Results released by the National Center for Education Statistics show there are both reasons to be excited and reasons to be disappointed over the achievement levels of American high school students. According to the 2009 National Assessment of Educational Progress (NAEP), 12th graders showed significant gains as far as reading and math but fell really short as far as overall academic achievement.
What is the NAEP?
Administered by the National Center for Education Statistics, part of the U.S. Department of Education, the NAEP is an assessment of students’ academic achievement. The largest continuing assessment in the country, it periodically measures how students are doing in math, reading, writing, science, civics, the arts, geography, U.S. history and economics.
In order to preserve the integrity of results, students in all states receive the same test booklets each time they’re tested. Subject assessments remain pretty much the same each year. If there are changes to a test, each is meticulously documented.
What NAEP Measures
The results of each NAEP assessment appear in a publication known as The Nation’s Report Card. Testing outcomes are tabulated for students in grades for 4, 8, and 12 for the main assessments. Another set of results comes from samples of students aged 9, 13, or 17 and is used to analyze long-term trend assessments.
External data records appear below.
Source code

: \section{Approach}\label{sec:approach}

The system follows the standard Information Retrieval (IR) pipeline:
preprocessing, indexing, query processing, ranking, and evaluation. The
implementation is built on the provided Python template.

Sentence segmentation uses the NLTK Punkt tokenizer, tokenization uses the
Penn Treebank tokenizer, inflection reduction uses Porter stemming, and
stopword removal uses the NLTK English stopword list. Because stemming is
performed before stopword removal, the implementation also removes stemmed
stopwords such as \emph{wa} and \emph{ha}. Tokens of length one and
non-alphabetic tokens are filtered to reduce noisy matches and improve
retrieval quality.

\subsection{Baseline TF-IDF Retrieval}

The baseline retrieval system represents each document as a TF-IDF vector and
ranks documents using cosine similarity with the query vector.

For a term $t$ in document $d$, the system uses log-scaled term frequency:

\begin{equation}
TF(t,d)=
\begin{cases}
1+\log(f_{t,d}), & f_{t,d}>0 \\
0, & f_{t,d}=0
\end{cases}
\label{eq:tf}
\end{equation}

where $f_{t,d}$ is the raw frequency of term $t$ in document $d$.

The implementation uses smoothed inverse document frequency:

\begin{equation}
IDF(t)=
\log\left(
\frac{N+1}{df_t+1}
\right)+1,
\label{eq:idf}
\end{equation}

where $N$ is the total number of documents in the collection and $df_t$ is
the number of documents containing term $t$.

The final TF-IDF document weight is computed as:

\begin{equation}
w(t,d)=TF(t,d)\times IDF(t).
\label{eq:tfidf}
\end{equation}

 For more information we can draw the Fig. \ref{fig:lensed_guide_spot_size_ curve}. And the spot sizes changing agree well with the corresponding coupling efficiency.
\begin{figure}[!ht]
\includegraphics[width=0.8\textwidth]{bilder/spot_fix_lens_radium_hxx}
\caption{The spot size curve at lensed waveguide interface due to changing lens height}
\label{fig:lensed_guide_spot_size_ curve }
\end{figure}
The National Center for Education Statistics reports results of assessments of mathematics, reading, science and writing achievement at both the national and state levels, typically for 4th, 8th and 12th graders. For national reporting, the assessments cover students in both public and private schools. However, scores of only those in public schools are reported at the state level.
The 2009 Results
According to the Washington Post, 12th graders in 2009 showed gains in reading and math achievement over NAEP results from 4 years earlier. On a 500-point scale, their reading scores went up 2 points. Their math scores rose 3 points using a 300-point scale.
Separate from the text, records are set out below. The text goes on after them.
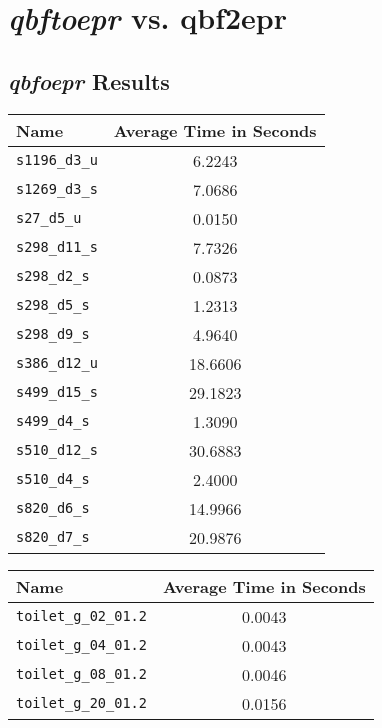 \chapter{\textit{qbftoepr} vs. qbf2epr} \label{qbftoeprvsqbf2epr}

\section{\textit{qbfoepr} Results}

\begin{center}
\begin{tabular}{| l | S[table-format=3.2] |}
\hline
\textbf{Name} & \textbf{Average Time in Seconds} \\ \hline
\texttt{s1196\_d3\_u} & 6.2243 \\
\texttt{s1269\_d3\_s} & 7.0686 \\
\texttt{s27\_d5\_u} & 0.0150 \\
\texttt{s298\_d11\_s} & 7.7326 \\
\texttt{s298\_d2\_s} & 0.0873 \\
\texttt{s298\_d5\_s} & 1.2313 \\
\texttt{s298\_d9\_s} & 4.9640 \\
\texttt{s386\_d12\_u} & 18.6606 \\
\texttt{s499\_d15\_s} & 29.1823 \\
\texttt{s499\_d4\_s} & 1.3090 \\
\texttt{s510\_d12\_s} & 30.6883 \\
\texttt{s510\_d4\_s} & 2.4000 \\
\texttt{s820\_d6\_s} & 14.9966 \\
\texttt{s820\_d7\_s} & 20.9876 \\
\hline
\end{tabular}
\end{center}

\begin{center}
\begin{tabular}{| l | S[table-format=3.2] |}
\hline
\textbf{Name} & \textbf{Average Time in Seconds} \\ \hline
\texttt{toilet\_g\_02\_01.2} & 0.0043 \\
\texttt{toilet\_g\_04\_01.2} & 0.0043 \\
\texttt{toilet\_g\_08\_01.2} & 0.0046 \\
\texttt{toilet\_g\_20\_01.2} & 0.0156 \\
\hline
\end{tabular}
\end{center}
Experts interpreted the outcome as a mixed bag. Even though there were modest gains in both academic areas, only 38 percent of seniors showed a satisfactory level of proficiency when it came to reading. For math, the figure dropped to 26 percent.
Around 52,000 students took the reading assessment. About 49,000 math tests were administered. Since the math assessment was revamped in 2005, analysts were not able to make detailed comparisons of the 2009 results to earlier data.
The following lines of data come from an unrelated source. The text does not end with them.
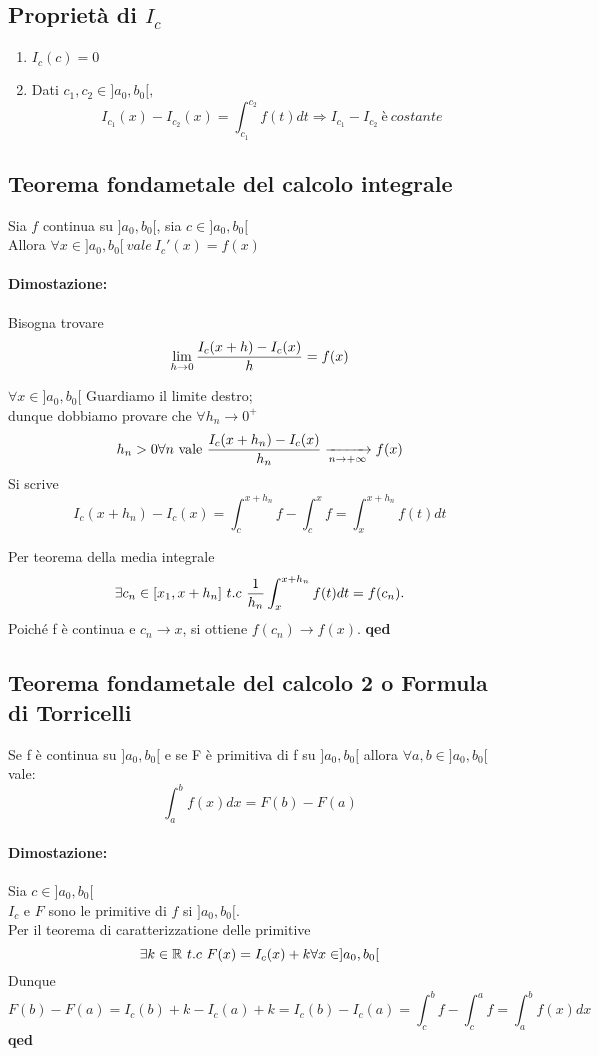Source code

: \subsection{Proprietà di $I_c$}
\begin{enumerate}
		\item $ I_c(c)=0 $
		\item Dati $ c_1,c_2 \in ]a_0,b_0[,$
			$$
			I_{c_1}(x) - I_{c_2}(x) = \int_{c_1}^{c_2} f(t) dt \Rightarrow I_{c_1} - I_{c_2} \ è \ costante
			$$
\end{enumerate}

\subsection{Teorema fondametale del calcolo integrale}
Sia $f$ continua su $]a_0,b_0[$, sia $c \in ]a_0,b_0[$ \\ 
Allora $\forall x \in ]a_0,b_0[\ vale\ I_c' (x) = f(x) $

\paragraph{Dimostazione: } Bisogna trovare 
$$
\lim_{h \to 0} { I_c(x+h) - I_c(x) \over h} = f(x)
$$

$ \forall x \in ]a_0,b_0[$ Guardiamo il limite destro; \\ dunque dobbiamo provare che $ \forall h_n \to 0^+ $ \\
$$ h_n > 0 \forall n\ \text{vale}\ {I_c(x+h_n) - I_c(x) \over h_n} \xrightarrow[n \to + \infty]{} f(x) $$
Si scrive
$$
	I_c(x+h_n)-I_c(x) = \int_c^{x+h_n} f - \int_c^x f = \int_x^{x+h_n}\! f(t)dt
$$

Per teorema della media integrale $$ \exists c_n \in [x_1,x+h_n]\ t.c\ {1 \over h_n} \int_x^{x+h_n} f(t)dt = f(c_n).$$
Poiché f è continua e $ c_n \to x $, si ottiene $ f(c_n) \to f(x) $. \textbf{qed}

\subsection{Teorema fondametale del calcolo 2 o Formula di Torricelli}

Se f è continua su $]a_0,b_0[$ e se F è primitiva di f su $]a_0,b_0[$ allora $\forall a,b \in ]a_0,b_0[$ vale:
$$
\int_a^b f(x)dx = F(b)-F(a)
$$
\paragraph{Dimostazione:} Sia $c \in ]a_0,b_0[$ \\
$I_c$ e $F$ sono le primitive di $f$ si $]a_0,b_0[$. \\
Per il teorema di caratterizzatione delle primitive $$\exists k \in \mathbb{R} \ t.c\ F(x)=I_c(x)+k \forall x \in ]a_0,b_0[ $$
Dunque
$$
	F(b)-F(a)=I_c(b)+k-I_c(a)+k=I_c(b) -I_c(a) = \int_c^b f - \int_c^a f= \int_a^b f(x)dx
$$
\textbf{qed}




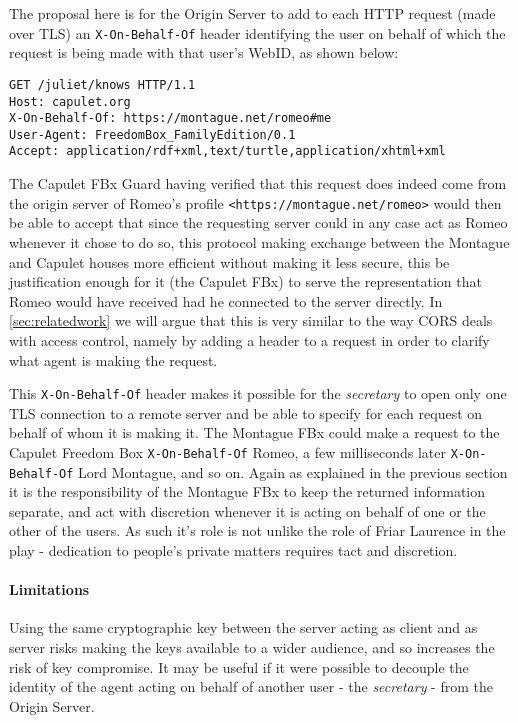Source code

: \documentclass[a4paper]{llncs}
\begin{document}
The proposal here is for the Origin Server to add to each HTTP request (made over TLS) an \lstinline|X-On-Behalf-Of| header identifying the user on behalf of which the request is being made with that user's WebID, as shown below:

\begin{verbatim}
GET /juliet/knows HTTP/1.1
Host: capulet.org
X-On-Behalf-Of: https://montague.net/romeo#me
User-Agent: FreedomBox_FamilyEdition/0.1 
Accept: application/rdf+xml,text/turtle,application/xhtml+xml
\end{verbatim}

The Capulet FBx Guard having verified that this request does indeed come from the origin server of Romeo's profile
\lstinline|<https://montague.net/romeo>| would then be able to accept that since the requesting server could in any case act as Romeo whenever it chose to do so, this protocol making exchange between the Montague and Capulet houses more efficient without making it less secure, this be justification enough for it (the Capulet FBx) to  serve the representation that Romeo would have received had he connected to the server directly.  
In \autoref{sec:relatedwork} we will argue that this is very similar to the way CORS deals with access control, namely by adding a header to a request in order to clarify what agent is making the request.

This \lstinline|X-On-Behalf-Of| header makes it possible for the \textit{secretary} to open only one TLS connection to a remote server and be 
able to specify for each request on behalf of whom it is making it. The Montague FBx could make a request to the Capulet Freedom Box \lstinline|X-On-Behalf-Of| Romeo, a few milliseconds later \lstinline|X-On-Behalf-Of| Lord Montague, and so on. 
Again as explained in the previous section it is the responsibility of the Montague FBx to keep the returned information separate, and act with discretion whenever it is acting on behalf of one or the other of the users. 
As such it's role is not unlike the role of Friar Laurence in the play - dedication to people's private matters requires tact and discretion.

\paragraph{Limitations}

Using the same cryptographic key between the server acting as client and as server risks making the keys available to a wider audience, and so increases the risk of key compromise. 
It may be useful if it were possible to decouple the identity of the agent acting on behalf of another user - the \textit{secretary} - from the Origin Server.
\end{document}
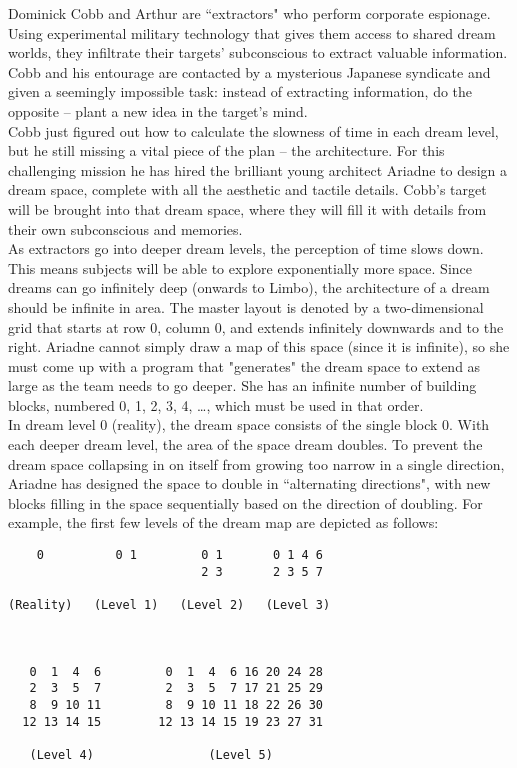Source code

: 
\noindent Dominick Cobb and Arthur are ``extractors" who perform corporate espionage. Using experimental military technology that gives them access to shared dream worlds, they infiltrate their targets' subconscious to extract valuable information. Cobb and his entourage are contacted by a mysterious Japanese syndicate and given a seemingly impossible task: instead of extracting information, do the opposite -- plant a new idea in the target's mind.\\

Cobb just figured out how to calculate the slowness of time in each dream level, but he still missing a vital piece of the plan -- the architecture. For this challenging mission he has hired the brilliant young architect Ariadne to design a dream space, complete with all the aesthetic and tactile details. Cobb's target will be brought into that dream space, where they will fill it with details from their own subconscious and memories.\\

As extractors go into deeper dream levels, the perception of time slows down. This means subjects will be able to explore exponentially more space. Since dreams can go infinitely deep (onwards to Limbo), the architecture of a dream should be infinite in area. The master layout is denoted by a two-dimensional grid that starts at row 0, column 0, and extends infinitely downwards and to the right. Ariadne cannot simply draw a map of this space (since it is infinite), so she must come up with a program that "generates" the dream space to extend as large as the team needs to go deeper. She has an infinite number of building blocks, numbered 0, 1, 2, 3, 4, \dots, which must be used in that order.\\

In dream level 0 (reality), the dream space consists of the single block 0. With each deeper dream level, the area of the space dream doubles. To prevent the dream space collapsing in on itself from growing too narrow in a single direction, Ariadne has designed the space to double in ``alternating directions", with new blocks filling in the space sequentially based on the direction of doubling. For example, the first few levels of the dream map are depicted as follows:\\

\centering
\begin{BVerbatim}
    0          0 1         0 1       0 1 4 6
                           2 3       2 3 5 7

(Reality)   (Level 1)   (Level 2)   (Level 3)



   0  1  4  6         0  1  4  6 16 20 24 28
   2  3  5  7         2  3  5  7 17 21 25 29
   8  9 10 11         8  9 10 11 18 22 26 30
  12 13 14 15        12 13 14 15 19 23 27 31

   (Level 4)                (Level 5)

\end{BVerbatim}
The Education Trust further points out that the National Assessment of Educational Progress only evaluates students who have made it to their senior year of high school. Of every 100 students in 9th grade, about 25 aren’t in school by 12th grade. Of those who don’t make it that far in school, the percentage who are considered low-income and minority students is unusually high.
The 2009 NAEP results are particularly sobering, The Education Trust suggests, considering that nearly 80 percent of the high school seniors who took the test indicated that they intend to go on to college. This puts pressure on school districts to develop stronger curricula and instructional supports to make sure that students are better prepared to meet the President’s goal of college and careeer readiness for all high school graduates.